Pairing Pool Blue with a blue-gray floor or cabinet finish doubles down on cool tones and can make a space feel chilly and flat, especially in rooms with limited natural light.
Purple undertones clash visually with the green component in Pool Blue, creating an uneasy muddiness rather than a pleasing contrast.
Common questions
Pool Blue has an LRV of 48.35, which puts it right around the midpoint of the light-to-dark scale. It is not a dark color, but it is not a light pastel either. It will absorb a moderate amount of light and reads as a true, confident color on the wall rather than a tinted white.
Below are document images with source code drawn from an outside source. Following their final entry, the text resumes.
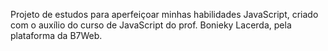 Projeto de estudos para aperfeiçoar minhas habilidades JavaScript, criado com o auxílio do curso de JavaScript do prof. Bonieky Lacerda, pela plataforma
da B7Web.
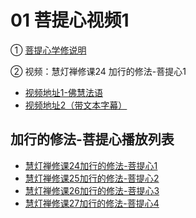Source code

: # 01 菩提心视频1

① [菩提心学修说明](https://fohuifayu.com/index.php/huideng-jiangtang/chanxiuke/zen-04/8657-zen04-ptx)

② 视频：慧灯禅修课24 加行的修法-菩提心1


- [视频地址1-佛慧法语](https://fohuifayu.com/index.php/huideng-jiangtang/chanxiuke/zen-04/2788-l18078)
- [视频地址2（带文本字幕）](/video#慧灯禅修课第四册/02-1%20慧灯禅修课24%20加行的修法-菩提心1.mp4)

## 加行的修法-菩提心播放列表

- [慧灯禅修课24加行的修法-菩提心1](/playlist/?urls=慧灯禅修课第四册/02-1%20慧灯禅修课24%20加行的修法-菩提心1.mp4^01@慧灯禅修课24加行的修法-菩提心1)
- [慧灯禅修课25加行的修法-菩提心2](/playlist/?urls=慧灯禅修课第四册/02-2%20慧灯禅修课25%20加行的修法-菩提心2.mp4^01@慧灯禅修课25加行的修法-菩提心2)
- [慧灯禅修课26加行的修法-菩提心3](/playlist/?urls=慧灯禅修课第四册/02-3%20慧灯禅修课26%20加行的修法-菩提心3.mp4^01@慧灯禅修课26加行的修法-菩提心3)
- [慧灯禅修课27加行的修法-菩提心4](/playlist/?urls=慧灯禅修课第四册/02-4%20慧灯禅修课27%20加行的修法-菩提心4.mp4^01@慧灯禅修课27加行的修法-菩提心4)

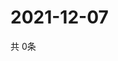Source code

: # 2021-12-07
  共 0条

  <!-- BEGIN -->
  <!-- 最后更新时间Tue Dec 07 2021 15:04:24 GMT+0000 (Coordinated Universal Time) -->
  
  <!-- END -->
  
  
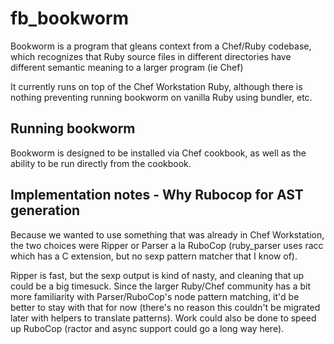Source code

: fb_bookworm
===========

Bookworm is a program that gleans context from a Chef/Ruby codebase, which
recognizes that Ruby source files in different directories have different
semantic meaning to a larger program (ie Chef)

It currently runs on top of the Chef Workstation Ruby, although there is
nothing preventing running bookworm on vanilla Ruby using bundler, etc.

Running bookworm
----------------

Bookworm is designed to be installed via Chef cookbook, as well as the ability
to be run directly from the cookbook.

Implementation notes - Why Rubocop for AST generation
-----------------------------------------------------

Because we wanted to use something that was already in Chef Workstation, the
two choices were Ripper or Parser a la RuboCop (ruby_parser uses racc which has
a C extension, but no sexp pattern matcher that I know of).

Ripper is fast, but the sexp output is kind of nasty, and cleaning that up
could be a big timesuck. Since the larger Ruby/Chef community has a bit more
familiarity with Parser/RuboCop's node pattern matching, it'd be better to stay
with that for now (there's no reason this couldn't be migrated later with
helpers to translate patterns). Work could also be done to speed up RuboCop
(ractor and async support could go a long way here).
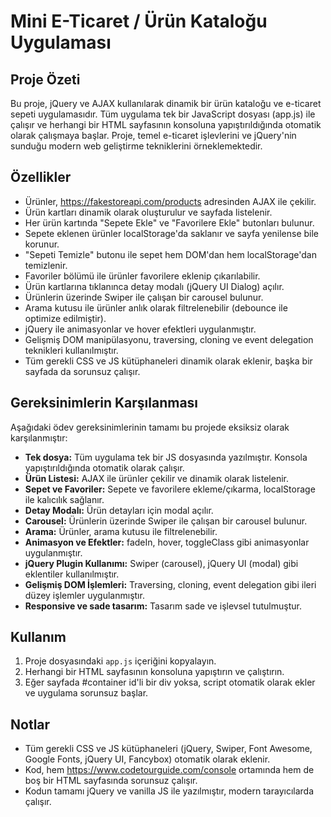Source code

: # Mini E-Ticaret / Ürün Kataloğu Uygulaması

## Proje Özeti

Bu proje, jQuery ve AJAX kullanılarak dinamik bir ürün kataloğu ve e-ticaret sepeti uygulamasıdır. Tüm uygulama tek bir JavaScript dosyası (app.js) ile çalışır ve herhangi bir HTML sayfasının konsoluna yapıştırıldığında otomatik olarak çalışmaya başlar. Proje, temel e-ticaret işlevlerini ve jQuery'nin sunduğu modern web geliştirme tekniklerini örneklemektedir.

## Özellikler

- Ürünler, https://fakestoreapi.com/products adresinden AJAX ile çekilir.
- Ürün kartları dinamik olarak oluşturulur ve sayfada listelenir.
- Her ürün kartında "Sepete Ekle" ve "Favorilere Ekle" butonları bulunur.
- Sepete eklenen ürünler localStorage'da saklanır ve sayfa yenilense bile korunur.
- "Sepeti Temizle" butonu ile sepet hem DOM'dan hem localStorage'dan temizlenir.
- Favoriler bölümü ile ürünler favorilere eklenip çıkarılabilir.
- Ürün kartlarına tıklanınca detay modalı (jQuery UI Dialog) açılır.
- Ürünlerin üzerinde Swiper ile çalışan bir carousel bulunur.
- Arama kutusu ile ürünler anlık olarak filtrelenebilir (debounce ile optimize edilmiştir).
- jQuery ile animasyonlar ve hover efektleri uygulanmıştır.
- Gelişmiş DOM manipülasyonu, traversing, cloning ve event delegation teknikleri kullanılmıştır.
- Tüm gerekli CSS ve JS kütüphaneleri dinamik olarak eklenir, başka bir sayfada da sorunsuz çalışır.

## Gereksinimlerin Karşılanması

Aşağıdaki ödev gereksinimlerinin tamamı bu projede eksiksiz olarak karşılanmıştır:

- **Tek dosya:** Tüm uygulama tek bir JS dosyasında yazılmıştır. Konsola yapıştırıldığında otomatik olarak çalışır.
- **Ürün Listesi:** AJAX ile ürünler çekilir ve dinamik olarak listelenir.
- **Sepet ve Favoriler:** Sepete ve favorilere ekleme/çıkarma, localStorage ile kalıcılık sağlanır.
- **Detay Modalı:** Ürün detayları için modal açılır.
- **Carousel:** Ürünlerin üzerinde Swiper ile çalışan bir carousel bulunur.
- **Arama:** Ürünler, arama kutusu ile filtrelenebilir.
- **Animasyon ve Efektler:** fadeIn, hover, toggleClass gibi animasyonlar uygulanmıştır.
- **jQuery Plugin Kullanımı:** Swiper (carousel), jQuery UI (modal) gibi eklentiler kullanılmıştır.
- **Gelişmiş DOM İşlemleri:** Traversing, cloning, event delegation gibi ileri düzey işlemler uygulanmıştır.
- **Responsive ve sade tasarım:** Tasarım sade ve işlevsel tutulmuştur.

## Kullanım

1. Proje dosyasındaki `app.js` içeriğini kopyalayın.
2. Herhangi bir HTML sayfasının konsoluna yapıştırın ve çalıştırın.
3. Eğer sayfada #container id'li bir div yoksa, script otomatik olarak ekler ve uygulama sorunsuz başlar.

## Notlar

- Tüm gerekli CSS ve JS kütüphaneleri (jQuery, Swiper, Font Awesome, Google Fonts, jQuery UI, Fancybox) otomatik olarak eklenir.
- Kod, hem https://www.codetourguide.com/console ortamında hem de boş bir HTML sayfasında sorunsuz çalışır.
- Kodun tamamı jQuery ve vanilla JS ile yazılmıştır, modern tarayıcılarda çalışır.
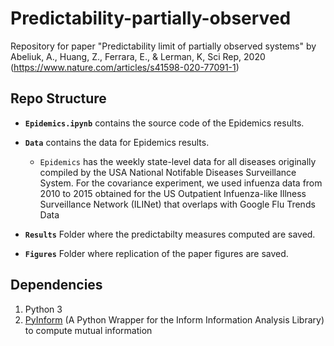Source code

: # Predictability-partially-observed
Repository for paper "Predictability limit of partially observed systems" by Abeliuk, A., Huang, Z., Ferrara, E., & Lerman, K, Sci Rep, 2020 (https://www.nature.com/articles/s41598-020-77091-1)


## Repo Structure

+ **`Epidemics.ipynb`** contains the source code of the Epidemics results.

+ **`Data`** contains the data for Epidemics results.
  + `Epidemics` has the weekly state-level data for all diseases originally compiled by the USA National Notifable Diseases Surveillance System. For the covariance experiment, we used infuenza data from 2010 to 2015 obtained for the US Outpatient
Infuenza-like Illness Surveillance Network (ILINet) that overlaps with Google Flu Trends Data

+ **`Results`** Folder where the predictabilty measures computed are saved.

+ **`Figures`** Folder where replication of the paper figures are saved.

## Dependencies

1. Python 3
2. [PyInform](https://github.com/elife-asu/pyinform) (A Python Wrapper for the Inform Information Analysis Library) to compute mutual information
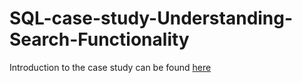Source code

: # SQL-case-study-Understanding-Search-Functionality
Introduction to the case study can be found [here](https://community.modeanalytics.com/sql/tutorial/understanding-search-functionality/)

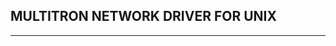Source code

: MULTITRON NETWORK DRIVER FOR UNIX
---------------------------------
---------------------------------
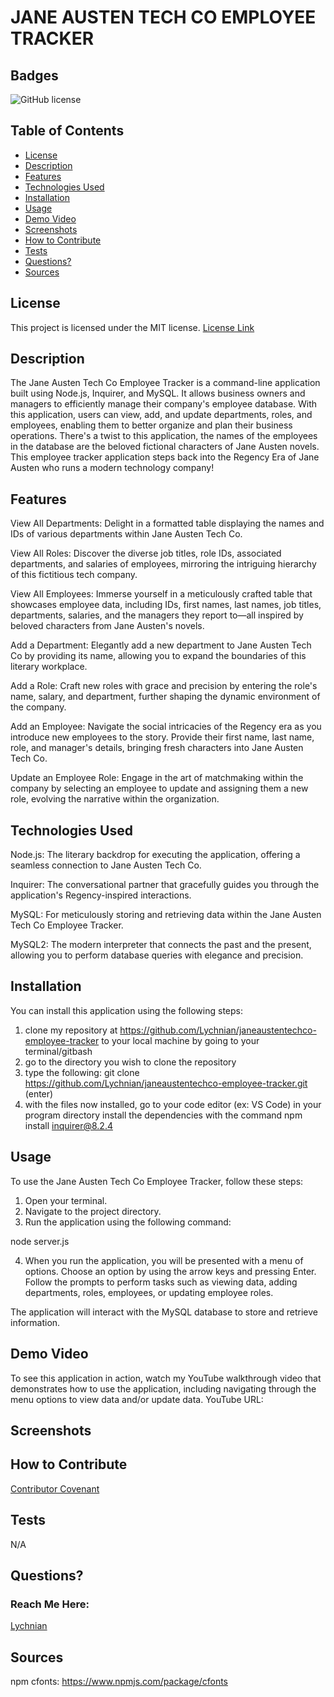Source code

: # JANE AUSTEN TECH CO EMPLOYEE TRACKER


## Badges
![GitHub license](https://img.shields.io/badge/license-MIT-blue.svg)


## Table of Contents
* [License](#license)
* [Description](#description)
* [Features](#features)
* [Technologies Used](#technologies-used)
* [Installation](#installation)
* [Usage](#usage)
* [Demo Video](#demo-video)
* [Screenshots](#screenshots)
* [How to Contribute](#how-to-contribute)
* [Tests](#tests)
* [Questions?](#questions)
* [Sources](#sources)


## License
This project is licensed under the MIT license.
[License Link](https://opensource.org/licenses/MIT)


## Description
The Jane Austen Tech Co Employee Tracker is a command-line application built using Node.js, Inquirer, and MySQL. It allows business owners and managers to efficiently manage their company's employee database. With this application, users can view, add, and update departments, roles, and employees, enabling them to better organize and plan their business operations. There's a twist to this application, the names of the employees in the database are the beloved fictional characters of Jane Austen novels. This employee tracker application steps back into the Regency Era of Jane Austen who runs a modern technology company! 


## Features 
View All Departments: Delight in a formatted table displaying the names and IDs of various departments within Jane Austen Tech Co.

View All Roles: Discover the diverse job titles, role IDs, associated departments, and salaries of employees, mirroring the intriguing hierarchy of this fictitious tech company.

View All Employees: Immerse yourself in a meticulously crafted table that showcases employee data, including IDs, first names, last names, job titles, departments, salaries, and the managers they report to—all inspired by beloved characters from Jane Austen's novels.

Add a Department: Elegantly add a new department to Jane Austen Tech Co by providing its name, allowing you to expand the boundaries of this literary workplace.

Add a Role: Craft new roles with grace and precision by entering the role's name, salary, and department, further shaping the dynamic environment of the company.

Add an Employee: Navigate the social intricacies of the Regency era as you introduce new employees to the story. Provide their first name, last name, role, and manager's details, bringing fresh characters into Jane Austen Tech Co.

Update an Employee Role: Engage in the art of matchmaking within the company by selecting an employee to update and assigning them a new role, evolving the narrative within the organization.


## Technologies Used

Node.js: The literary backdrop for executing the application, offering a seamless connection to Jane Austen Tech Co.

Inquirer: The conversational partner that gracefully guides you through the application's Regency-inspired interactions.

MySQL:  For meticulously storing and retrieving data within the Jane Austen Tech Co Employee Tracker.

MySQL2: The modern interpreter that connects the past and the present, allowing you to perform database queries with elegance and precision.



## Installation
You can install this application using the following steps:

1. clone my repository at https://github.com/Lychnian/janeaustentechco-employee-tracker to your local machine by going to your terminal/gitbash
2. go to the directory you wish to clone the repository
3. type the following: git clone https://github.com/Lychnian/janeaustentechco-employee-tracker.git (enter)
4. with the files now installed, go to your code editor (ex: VS Code) in your program directory install the dependencies with the command npm install inquirer@8.2.4


## Usage
To use the Jane Austen Tech Co Employee Tracker, follow these steps:

1. Open your terminal.
2. Navigate to the project directory.
3. Run the application using the following command:

 node server.js

4. When you run the application, you will be presented with a menu of options. Choose an option by using the arrow keys and pressing Enter.
Follow the prompts to perform tasks such as viewing data, adding departments, roles, employees, or updating employee roles.

The application will interact with the MySQL database to store and retrieve information.


## Demo Video
To see this application in action, watch my YouTube walkthrough video that demonstrates how to use the application, including navigating through the menu options to view data and/or update data. YouTube URL:


## Screenshots


  
## How to Contribute
[Contributor Covenant](https://www.contributor-covenant.org/)  

  
## Tests
N/A


## Questions?
### Reach Me Here: 
[Lychnian](https://github.com/Lychnian)


## Sources

npm cfonts: https://www.npmjs.com/package/cfonts
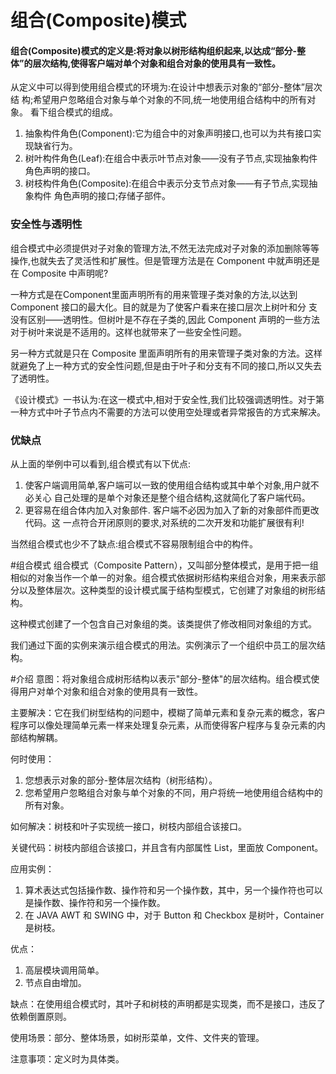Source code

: # 组合(Composite)模式
#### 组合(Composite)模式的定义是:将对象以树形结构组织起来,以达成“部分-整体”的层次结构,使得客户端对单个对象和组合对象的使用具有一致性。
从定义中可以得到使用组合模式的环境为:在设计中想表示对象的“部分-整体”层次结
构;希望用户忽略组合对象与单个对象的不同,统一地使用组合结构中的所有对象。
看下组合模式的组成。
1) 抽象构件角色(Component):它为组合中的对象声明接口,也可以为共有接口实现缺省行为。
2) 树叶构件角色(Leaf):在组合中表示叶节点对象——没有子节点,实现抽象构件角色声明的接口。
3) 树枝构件角色(Composite):在组合中表示分支节点对象——有子节点,实现抽象构件
角色声明的接口;存储子部件。

### 安全性与透明性
组合模式中必须提供对子对象的管理方法,不然无法完成对子对象的添加删除等等操作,也就失去了灵活性和扩展性。但是管理方法是在 Component 中就声明还是在 Composite
中声明呢?

一种方式是在Component里面声明所有的用来管理子类对象的方法,以达到
Component 接口的最大化。目的就是为了使客户看来在接口层次上树叶和分
支没有区别——透明性。但树叶是不存在子类的,因此 Component 声明的一些方法对于树叶来说是不适用的。这样也就带来了一些安全性问题。

另一种方式就是只在 Composite 里面声明所有的用来管理子类对象的方法。这样就避免了上一种方式的安全性问题,但是由于叶子和分支有不同的接口,所以又失去了透明性。

《设计模式》一书认为:在这一模式中,相对于安全性,我们比较强调透明性。对于第
一种方式中叶子节点内不需要的方法可以使用空处理或者异常报告的方式来解决。

### 优缺点
从上面的举例中可以看到,组合模式有以下优点:
1) 使客户端调用简单,客户端可以一致的使用组合结构或其中单个对象,用户就不必关心
自己处理的是单个对象还是整个组合结构,这就简化了客户端代码。
2) 更容易在组合体内加入对象部件. 客户端不必因为加入了新的对象部件而更改代码。这
一点符合开闭原则的要求,对系统的二次开发和功能扩展很有利!

当然组合模式也少不了缺点:组合模式不容易限制组合中的构件。

#组合模式
组合模式（Composite Pattern），又叫部分整体模式，是用于把一组相似的对象当作一个单一的对象。组合模式依据树形结构来组合对象，用来表示部分以及整体层次。这种类型的设计模式属于结构型模式，它创建了对象组的树形结构。

这种模式创建了一个包含自己对象组的类。该类提供了修改相同对象组的方式。

我们通过下面的实例来演示组合模式的用法。实例演示了一个组织中员工的层次结构。

#介绍
意图：将对象组合成树形结构以表示"部分-整体"的层次结构。组合模式使得用户对单个对象和组合对象的使用具有一致性。

主要解决：它在我们树型结构的问题中，模糊了简单元素和复杂元素的概念，客户程序可以像处理简单元素一样来处理复杂元素，从而使得客户程序与复杂元素的内部结构解耦。

何时使用：
1. 您想表示对象的部分-整体层次结构（树形结构）。 
2. 您希望用户忽略组合对象与单个对象的不同，用户将统一地使用组合结构中的所有对象。

如何解决：树枝和叶子实现统一接口，树枝内部组合该接口。

关键代码：树枝内部组合该接口，并且含有内部属性 List，里面放 Component。

应用实例： 
1. 算术表达式包括操作数、操作符和另一个操作数，其中，另一个操作符也可以是操作数、操作符和另一个操作数。 
2. 在 JAVA AWT 和 SWING 中，对于 Button 和 Checkbox 是树叶，Container 是树枝。

优点： 
1. 高层模块调用简单。 
2. 节点自由增加。

缺点：在使用组合模式时，其叶子和树枝的声明都是实现类，而不是接口，违反了依赖倒置原则。

使用场景：部分、整体场景，如树形菜单，文件、文件夹的管理。

注意事项：定义时为具体类。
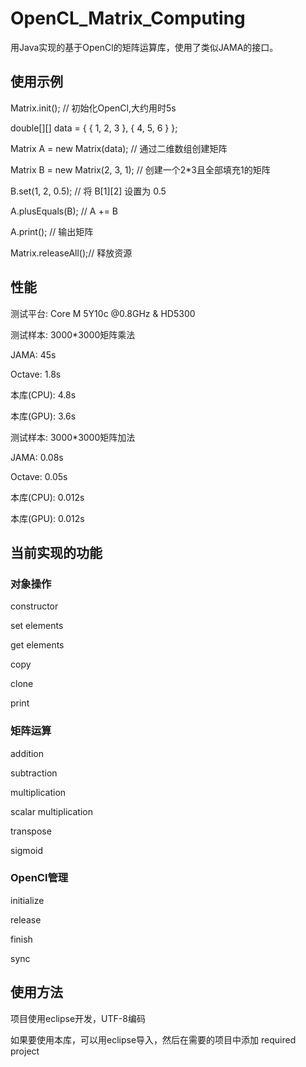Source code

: 
# OpenCL_Matrix_Computing
用Java实现的基于OpenCl的矩阵运算库，使用了类似JAMA的接口。

## 使用示例

Matrix.init(); // 初始化OpenCl,大约用时5s

double[][] data = { { 1, 2, 3 }, { 4, 5, 6 } };

Matrix A = new Matrix(data); // 通过二维数组创建矩阵

Matrix B = new Matrix(2, 3, 1); // 创建一个2*3且全部填充1的矩阵

B.set(1, 2, 0.5); // 将 B[1][2] 设置为 0.5

A.plusEquals(B); // A += B

A.print(); // 输出矩阵

Matrix.releaseAll();// 释放资源


## 性能
测试平台: Core M 5Y10c @0.8GHz & HD5300

测试样本: 3000*3000矩阵乘法

JAMA: 45s

Octave: 1.8s

本库(CPU): 4.8s

本库(GPU): 3.6s

测试样本: 3000*3000矩阵加法

JAMA: 0.08s

Octave: 0.05s

本库(CPU): 0.012s

本库(GPU): 0.012s

## 当前实现的功能
### 对象操作
constructor

set elements

get elements

copy

clone

print

 
### 矩阵运算
addition

subtraction

multiplication

scalar multiplication 

transpose

sigmoid

 
### OpenCl管理
initialize

release

finish

sync
 
	
## 使用方法
项目使用eclipse开发，UTF-8编码

如果要使用本库，可以用eclipse导入，然后在需要的项目中添加 required project

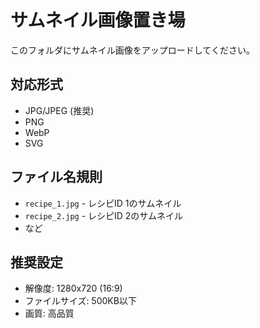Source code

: # サムネイル画像置き場

このフォルダにサムネイル画像をアップロードしてください。

## 対応形式
- JPG/JPEG (推奨)
- PNG
- WebP
- SVG

## ファイル名規則
- `recipe_1.jpg` - レシピID 1のサムネイル
- `recipe_2.jpg` - レシピID 2のサムネイル
- など

## 推奨設定
- 解像度: 1280x720 (16:9)
- ファイルサイズ: 500KB以下
- 画質: 高品質
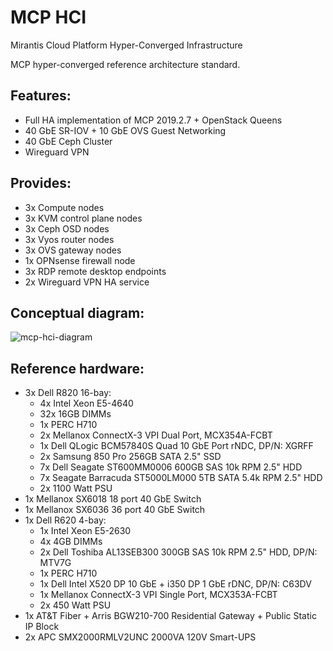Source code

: # MCP HCI
Mirantis Cloud Platform Hyper-Converged Infrastructure

MCP hyper-converged reference architecture standard.

## Features:
- Full HA implementation of MCP 2019.2.7 + OpenStack Queens
- 40 GbE SR-IOV + 10 GbE OVS Guest Networking
- 40 GbE Ceph Cluster
- Wireguard VPN

## Provides:
- 3x Compute nodes
- 3x KVM control plane nodes
- 3x Ceph OSD nodes
- 3x Vyos router nodes
- 3x OVS gateway nodes
- 1x OPNsense firewall node
- 3x RDP remote desktop endpoints
- 2x Wireguard VPN HA service

## Conceptual diagram:
![mcp-hci-diagram](https://user-images.githubusercontent.com/22720196/74109511-b46d9e00-4b49-11ea-8b95-1cda30ae118e.png)

## Reference hardware:
- 3x Dell R820 16-bay:
  - 4x Intel Xeon E5-4640
  - 32x 16GB DIMMs
  - 1x PERC H710
  - 2x Mellanox ConnectX-3 VPI Dual Port, MCX354A-FCBT
  - 1x Dell QLogic BCM57840S Quad 10 GbE Port rNDC, DP/N: XGRFF
  - 2x Samsung 850 Pro 256GB SATA 2.5" SSD
  - 7x Dell Seagate ST600MM0006 600GB SAS 10k RPM 2.5" HDD
  - 7x Seagate Barracuda ST5000LM000 5TB SATA 5.4k RPM 2.5" HDD
  - 2x 1100 Watt PSU
- 1x Mellanox SX6018 18 port 40 GbE Switch
- 1x Mellanox SX6036 36 port 40 GbE Switch
- 1x Dell R620 4-bay:
  - 1x Intel Xeon E5-2630
  - 4x 4GB DIMMs
  - 2x Dell Toshiba AL13SEB300 300GB SAS 10k RPM 2.5" HDD, DP/N: MTV7G
  - 1x PERC H710
  - 1x Dell Intel X520 DP 10 GbE + i350 DP 1 GbE rDNC, DP/N: C63DV
  - 1x Mellanox ConnectX-3 VPI Single Port, MCX353A-FCBT
  - 2x 450 Watt PSU
- 1x AT&T Fiber + Arris BGW210-700 Residential Gateway + Public Static IP Block
- 2x APC SMX2000RMLV2UNC 2000VA 120V Smart-UPS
Satin is the most practical choice for bathrooms. It is easy to wipe down, holds up to moisture better than eggshell or matte, and it will give the color a slight sheen that plays nicely with the watery quality of the hue. Semi-gloss works on trim and is fine for a smaller powder room if you want a little more pop.
Yes. Under warm incandescent or warm LED light, the green component tends to become more noticeable and the color can shift away from the crisp aqua you see in daylight. Test a large painted sample on your actual wall and look at it in the evening before committing.
Yes. Benjamin Moore offers this color in both interior and exterior formulas, which makes it a practical option for shutters, doors, or porch details as well as interior rooms.